【 CO2 46%削減目標:総理の政治的な決断 】
2021/4/26、高橋洋一氏が、現代ビジネスに『小泉環境大臣がCO2削減目標でまたもや「余計な発言」…当人が「本当は言うべきだったこと」』を掲載された。
以下は一部抜粋。
22日夜から行われたバイデン米国大統領主催の気候変動サミットで、菅義偉首相は「2030年度に温室効果ガスを2013年度から46%削減することを目指します」と表明した。
今回の数値目標について、政府は「総理の政治的な決断」だと説明している。なお、バイデン大統領は、2030年までに二酸化炭素(CO2)排出量を2005年比で50〜52%削減すると表明した。
「環境省によれば、基準となっている13年度の温室効果ガスの総排出量は14億800万トン(CO2換算)。世界で5番目に多い排出国となっているが、あと9年で約半分に削減する方針のようだ。」と書かれている。
直近の2018年では中国28.4%、アメリカ14.7%、EU9.4%、インド6.9%、ロシア4.7%、日本3.2%となっている。
政治抜きに真面目に議論すれば、世界のCO2排出量で28.4%が中国、14.7%がアメリカなので、まずは、この両国の問題だ。日本でやれることはほとんどない。

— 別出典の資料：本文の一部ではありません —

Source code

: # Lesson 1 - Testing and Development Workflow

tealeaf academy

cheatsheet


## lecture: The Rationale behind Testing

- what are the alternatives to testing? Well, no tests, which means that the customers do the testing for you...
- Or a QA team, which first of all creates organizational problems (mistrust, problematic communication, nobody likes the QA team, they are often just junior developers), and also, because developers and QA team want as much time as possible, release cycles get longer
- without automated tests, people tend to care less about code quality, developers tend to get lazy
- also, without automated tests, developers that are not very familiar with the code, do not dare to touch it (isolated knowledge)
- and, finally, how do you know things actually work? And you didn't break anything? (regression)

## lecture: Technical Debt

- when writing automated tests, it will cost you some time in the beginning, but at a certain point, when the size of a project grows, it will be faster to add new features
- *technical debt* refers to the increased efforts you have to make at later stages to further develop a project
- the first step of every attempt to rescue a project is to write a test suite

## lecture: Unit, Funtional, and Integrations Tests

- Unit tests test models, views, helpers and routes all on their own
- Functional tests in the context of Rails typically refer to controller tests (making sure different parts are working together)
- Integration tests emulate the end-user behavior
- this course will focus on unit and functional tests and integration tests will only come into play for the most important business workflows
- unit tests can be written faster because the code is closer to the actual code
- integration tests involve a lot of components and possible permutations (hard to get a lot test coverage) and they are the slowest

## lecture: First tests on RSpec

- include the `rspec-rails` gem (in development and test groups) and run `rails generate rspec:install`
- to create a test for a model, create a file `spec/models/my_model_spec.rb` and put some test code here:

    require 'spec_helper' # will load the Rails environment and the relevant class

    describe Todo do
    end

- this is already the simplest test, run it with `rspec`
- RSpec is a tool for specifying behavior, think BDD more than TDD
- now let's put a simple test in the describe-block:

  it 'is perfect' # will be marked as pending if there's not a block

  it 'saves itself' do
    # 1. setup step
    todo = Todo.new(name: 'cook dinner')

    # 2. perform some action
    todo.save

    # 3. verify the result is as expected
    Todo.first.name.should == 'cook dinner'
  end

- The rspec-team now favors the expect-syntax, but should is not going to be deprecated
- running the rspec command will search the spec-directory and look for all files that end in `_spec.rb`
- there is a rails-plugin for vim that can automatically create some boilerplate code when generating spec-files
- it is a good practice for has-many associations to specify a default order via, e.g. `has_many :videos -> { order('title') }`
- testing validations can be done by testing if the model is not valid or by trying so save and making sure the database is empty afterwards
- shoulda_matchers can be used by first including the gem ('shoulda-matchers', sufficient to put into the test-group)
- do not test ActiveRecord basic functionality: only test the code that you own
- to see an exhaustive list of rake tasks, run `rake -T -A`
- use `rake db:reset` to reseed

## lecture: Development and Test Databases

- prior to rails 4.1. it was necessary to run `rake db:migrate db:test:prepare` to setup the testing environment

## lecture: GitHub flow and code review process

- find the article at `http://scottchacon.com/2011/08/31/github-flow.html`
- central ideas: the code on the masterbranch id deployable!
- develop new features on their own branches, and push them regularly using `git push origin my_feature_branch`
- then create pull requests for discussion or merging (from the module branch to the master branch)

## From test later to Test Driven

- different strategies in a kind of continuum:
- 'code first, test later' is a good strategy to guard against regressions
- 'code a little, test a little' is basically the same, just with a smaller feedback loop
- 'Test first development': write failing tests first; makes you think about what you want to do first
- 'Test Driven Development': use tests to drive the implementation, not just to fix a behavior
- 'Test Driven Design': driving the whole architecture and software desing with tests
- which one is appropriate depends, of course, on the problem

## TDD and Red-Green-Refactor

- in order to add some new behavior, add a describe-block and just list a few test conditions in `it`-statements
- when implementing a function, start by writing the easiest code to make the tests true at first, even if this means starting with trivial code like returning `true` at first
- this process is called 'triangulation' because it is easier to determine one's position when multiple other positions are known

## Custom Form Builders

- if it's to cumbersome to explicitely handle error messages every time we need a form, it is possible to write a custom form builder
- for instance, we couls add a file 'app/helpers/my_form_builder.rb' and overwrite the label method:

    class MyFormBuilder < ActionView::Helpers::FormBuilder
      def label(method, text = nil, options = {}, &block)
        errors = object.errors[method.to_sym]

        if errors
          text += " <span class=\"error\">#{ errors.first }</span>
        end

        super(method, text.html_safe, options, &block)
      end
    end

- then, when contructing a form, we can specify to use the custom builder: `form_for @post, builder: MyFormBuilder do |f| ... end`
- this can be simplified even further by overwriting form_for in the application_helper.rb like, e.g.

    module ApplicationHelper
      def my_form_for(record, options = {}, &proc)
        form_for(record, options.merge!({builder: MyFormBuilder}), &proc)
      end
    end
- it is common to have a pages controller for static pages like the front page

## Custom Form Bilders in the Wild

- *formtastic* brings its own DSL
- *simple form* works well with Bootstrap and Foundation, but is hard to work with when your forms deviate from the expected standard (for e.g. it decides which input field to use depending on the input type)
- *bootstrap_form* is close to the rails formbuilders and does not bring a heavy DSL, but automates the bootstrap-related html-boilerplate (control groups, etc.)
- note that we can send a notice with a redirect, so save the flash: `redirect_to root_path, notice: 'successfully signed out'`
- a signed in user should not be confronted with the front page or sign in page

一例を挙げれば、石炭火力プラントを先進国から途上国への輸出を止めようという動きがある。仮に日本が止めると、中国が輸出してしまう。日本のプラントと中国のプラントを比較すれば、日本のほうがCO2排出は少ないのに中国のプラントではよりCO2ガスが排出されることになる。
国益と世界の利益を考えたら日本のほうがマシであるにもかかわらず、プラント輸出を止めようとするのは馬鹿げている。こうした意見をいうメディアは、中国からの回し者かと思ってしまう。
先進国各国ともに、目標としても再生エネルギーもせいぜい5割程度なので、残りは火力と原子力だ。火力はCO2を回収せざるを得ないので、それほど比率を高めることができない。となると、必然的に原子力がカギを握る。
現状では再生可能エネルギーなどと比較して、原子力は最低限界コストの方法である。高い温室効果ガス削減目標もいいが、それを最小コストで行う方法を否定したらいけない。リアルに考えると、当面既存原発の再稼働、中長期的には小型原発で置き換えという戦略にならざるを得ない。
小泉環境相が言うべきだったのは、「46%の根拠」ではなく、「46%は菅首相の政治的な判断だ」ということだった。そしてその達成のためには、再生可能エネルギーを最優先するのではなく、短期的には原発再稼働、中長期的には小型原子炉での置き換えなど、様々な道があることを示すことでもある。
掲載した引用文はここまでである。